Part 1: Regression with Deep Neural Networks#

We’ll start off with a simple regressoin problem: train a neural network to approximate the function \(f(x) = \sin(x)\). We’ll give the network lots of noisy observations \((x_n, y_n)\) where \(y_n \sim \mathcal{N}(f(x_n), \sigma^2)\). We’ll use a simple feedforward network and train it with SGD.

Simulate data#

# Construct the dataset
torch.manual_seed(0)
N = 10000
sigma = 0.1
xs = torch.randn(N)
ys = torch.sin(xs) + sigma * torch.randn(N)

x_grid = torch.linspace(-3, 3, 50)
plt.plot(xs, ys, 'k.', alpha=0.1)
plt.plot(x_grid, torch.sin(x_grid), lw=3)
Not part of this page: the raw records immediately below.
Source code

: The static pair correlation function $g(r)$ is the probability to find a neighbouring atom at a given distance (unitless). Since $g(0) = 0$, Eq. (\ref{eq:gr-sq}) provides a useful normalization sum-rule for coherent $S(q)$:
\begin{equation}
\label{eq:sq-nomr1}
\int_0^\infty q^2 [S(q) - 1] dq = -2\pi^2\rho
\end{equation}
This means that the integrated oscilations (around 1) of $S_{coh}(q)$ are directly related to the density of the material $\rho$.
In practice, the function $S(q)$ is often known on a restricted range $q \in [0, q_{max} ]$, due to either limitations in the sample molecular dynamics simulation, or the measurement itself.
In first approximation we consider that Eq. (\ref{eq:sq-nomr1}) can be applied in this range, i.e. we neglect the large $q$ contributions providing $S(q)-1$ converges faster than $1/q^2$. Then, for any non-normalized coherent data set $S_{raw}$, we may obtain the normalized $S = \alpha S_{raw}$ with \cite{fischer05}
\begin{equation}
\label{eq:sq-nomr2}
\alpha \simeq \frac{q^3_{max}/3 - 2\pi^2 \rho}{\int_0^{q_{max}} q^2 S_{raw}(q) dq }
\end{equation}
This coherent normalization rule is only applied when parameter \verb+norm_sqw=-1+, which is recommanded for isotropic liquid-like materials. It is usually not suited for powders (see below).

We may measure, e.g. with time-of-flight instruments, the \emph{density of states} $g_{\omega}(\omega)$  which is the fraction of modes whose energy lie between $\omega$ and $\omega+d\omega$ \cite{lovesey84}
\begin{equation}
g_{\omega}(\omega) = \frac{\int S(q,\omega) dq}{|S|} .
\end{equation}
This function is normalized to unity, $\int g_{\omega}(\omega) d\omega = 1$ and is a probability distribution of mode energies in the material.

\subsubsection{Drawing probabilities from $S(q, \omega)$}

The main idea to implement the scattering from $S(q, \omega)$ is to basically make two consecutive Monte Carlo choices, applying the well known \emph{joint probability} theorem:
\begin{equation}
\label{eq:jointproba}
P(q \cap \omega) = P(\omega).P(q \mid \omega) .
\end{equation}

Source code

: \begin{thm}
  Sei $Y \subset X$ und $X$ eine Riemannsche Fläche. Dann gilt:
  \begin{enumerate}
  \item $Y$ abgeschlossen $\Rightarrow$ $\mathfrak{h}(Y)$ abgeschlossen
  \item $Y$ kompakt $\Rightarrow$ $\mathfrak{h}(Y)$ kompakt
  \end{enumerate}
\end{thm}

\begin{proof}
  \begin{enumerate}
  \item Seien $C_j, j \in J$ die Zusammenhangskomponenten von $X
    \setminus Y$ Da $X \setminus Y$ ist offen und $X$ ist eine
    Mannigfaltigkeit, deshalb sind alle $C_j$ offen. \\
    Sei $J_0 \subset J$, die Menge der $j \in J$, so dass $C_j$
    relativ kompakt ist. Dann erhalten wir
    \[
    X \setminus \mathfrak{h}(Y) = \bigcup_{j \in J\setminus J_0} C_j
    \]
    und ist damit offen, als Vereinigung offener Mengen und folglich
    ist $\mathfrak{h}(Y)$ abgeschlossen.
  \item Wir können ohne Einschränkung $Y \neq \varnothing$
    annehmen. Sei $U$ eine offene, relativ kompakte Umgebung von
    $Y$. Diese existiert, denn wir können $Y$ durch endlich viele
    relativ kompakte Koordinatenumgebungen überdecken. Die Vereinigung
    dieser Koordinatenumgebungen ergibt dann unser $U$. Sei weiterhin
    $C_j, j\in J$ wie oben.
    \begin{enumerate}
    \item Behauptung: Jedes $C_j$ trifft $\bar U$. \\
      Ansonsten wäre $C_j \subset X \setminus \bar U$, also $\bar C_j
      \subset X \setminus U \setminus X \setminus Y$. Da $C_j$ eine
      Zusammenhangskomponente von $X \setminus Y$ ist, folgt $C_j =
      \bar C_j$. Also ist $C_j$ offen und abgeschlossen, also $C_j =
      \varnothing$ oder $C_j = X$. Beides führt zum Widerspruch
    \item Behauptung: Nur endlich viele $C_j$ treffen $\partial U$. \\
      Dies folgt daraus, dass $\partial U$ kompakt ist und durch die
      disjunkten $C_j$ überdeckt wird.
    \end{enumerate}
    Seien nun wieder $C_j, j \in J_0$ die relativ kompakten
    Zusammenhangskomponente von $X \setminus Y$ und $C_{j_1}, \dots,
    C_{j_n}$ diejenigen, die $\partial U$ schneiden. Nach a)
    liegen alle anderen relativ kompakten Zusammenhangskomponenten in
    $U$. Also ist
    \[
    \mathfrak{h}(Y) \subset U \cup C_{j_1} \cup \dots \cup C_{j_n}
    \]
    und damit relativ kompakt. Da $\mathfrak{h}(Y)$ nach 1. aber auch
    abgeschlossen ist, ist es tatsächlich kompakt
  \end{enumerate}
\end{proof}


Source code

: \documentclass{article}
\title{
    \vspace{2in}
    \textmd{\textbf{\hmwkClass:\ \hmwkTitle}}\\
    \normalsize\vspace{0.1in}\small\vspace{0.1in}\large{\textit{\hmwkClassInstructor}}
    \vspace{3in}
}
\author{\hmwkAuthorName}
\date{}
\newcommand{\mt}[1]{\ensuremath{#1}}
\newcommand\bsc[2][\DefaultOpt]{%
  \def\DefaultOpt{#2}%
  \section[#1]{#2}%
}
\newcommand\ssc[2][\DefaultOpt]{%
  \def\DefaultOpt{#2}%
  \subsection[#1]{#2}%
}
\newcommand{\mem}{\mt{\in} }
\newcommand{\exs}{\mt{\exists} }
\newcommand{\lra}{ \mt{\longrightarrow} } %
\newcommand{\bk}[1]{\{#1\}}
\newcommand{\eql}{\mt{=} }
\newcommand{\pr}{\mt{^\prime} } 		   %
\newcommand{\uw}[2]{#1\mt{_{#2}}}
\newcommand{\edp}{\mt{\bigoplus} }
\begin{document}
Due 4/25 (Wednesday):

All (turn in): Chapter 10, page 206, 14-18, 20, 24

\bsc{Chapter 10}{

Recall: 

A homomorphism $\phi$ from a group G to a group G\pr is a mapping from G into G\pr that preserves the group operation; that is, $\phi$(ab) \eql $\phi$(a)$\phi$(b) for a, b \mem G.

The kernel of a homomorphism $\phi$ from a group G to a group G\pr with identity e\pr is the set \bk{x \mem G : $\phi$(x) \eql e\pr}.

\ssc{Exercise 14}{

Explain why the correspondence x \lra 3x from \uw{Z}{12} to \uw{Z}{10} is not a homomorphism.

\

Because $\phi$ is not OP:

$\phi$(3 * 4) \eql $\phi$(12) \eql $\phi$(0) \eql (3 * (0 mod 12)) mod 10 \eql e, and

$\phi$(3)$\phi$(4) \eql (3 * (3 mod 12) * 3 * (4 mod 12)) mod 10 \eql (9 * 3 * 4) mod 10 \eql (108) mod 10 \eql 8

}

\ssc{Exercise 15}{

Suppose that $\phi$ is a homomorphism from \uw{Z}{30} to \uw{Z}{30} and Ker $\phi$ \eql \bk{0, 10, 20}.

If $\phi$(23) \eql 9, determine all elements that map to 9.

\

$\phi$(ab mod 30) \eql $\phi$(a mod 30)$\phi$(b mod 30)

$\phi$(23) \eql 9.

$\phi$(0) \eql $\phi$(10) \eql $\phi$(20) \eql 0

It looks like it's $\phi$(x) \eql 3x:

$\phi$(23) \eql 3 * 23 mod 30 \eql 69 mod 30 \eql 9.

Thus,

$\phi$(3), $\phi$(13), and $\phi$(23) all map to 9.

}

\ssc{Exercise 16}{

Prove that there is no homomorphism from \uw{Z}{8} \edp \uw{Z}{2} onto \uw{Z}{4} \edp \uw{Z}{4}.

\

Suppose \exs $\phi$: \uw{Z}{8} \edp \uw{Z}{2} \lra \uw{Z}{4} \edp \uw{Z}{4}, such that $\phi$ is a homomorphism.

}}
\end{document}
Construct a feedforward neural network#

This code implements a simple feedforward neural network class that inherits from nn.Module. Modules implement a forward function that maps inputs to outputs. The class variables (self.fc1 and self.fc2 are Modules themselves, each with their own parameters. When it comes to training the network, we can use the parameters() function to get the list of trainable parameters - this function introspects on each of the class variables and extracts the parameters associated with each layer.

Note: for simple networks like this one, PyTorch offers a nn.Sequential object that saves you a few lines of code. Here we’ve built the module from scratch to show the more general approach. We’ll extend this module in Part 2.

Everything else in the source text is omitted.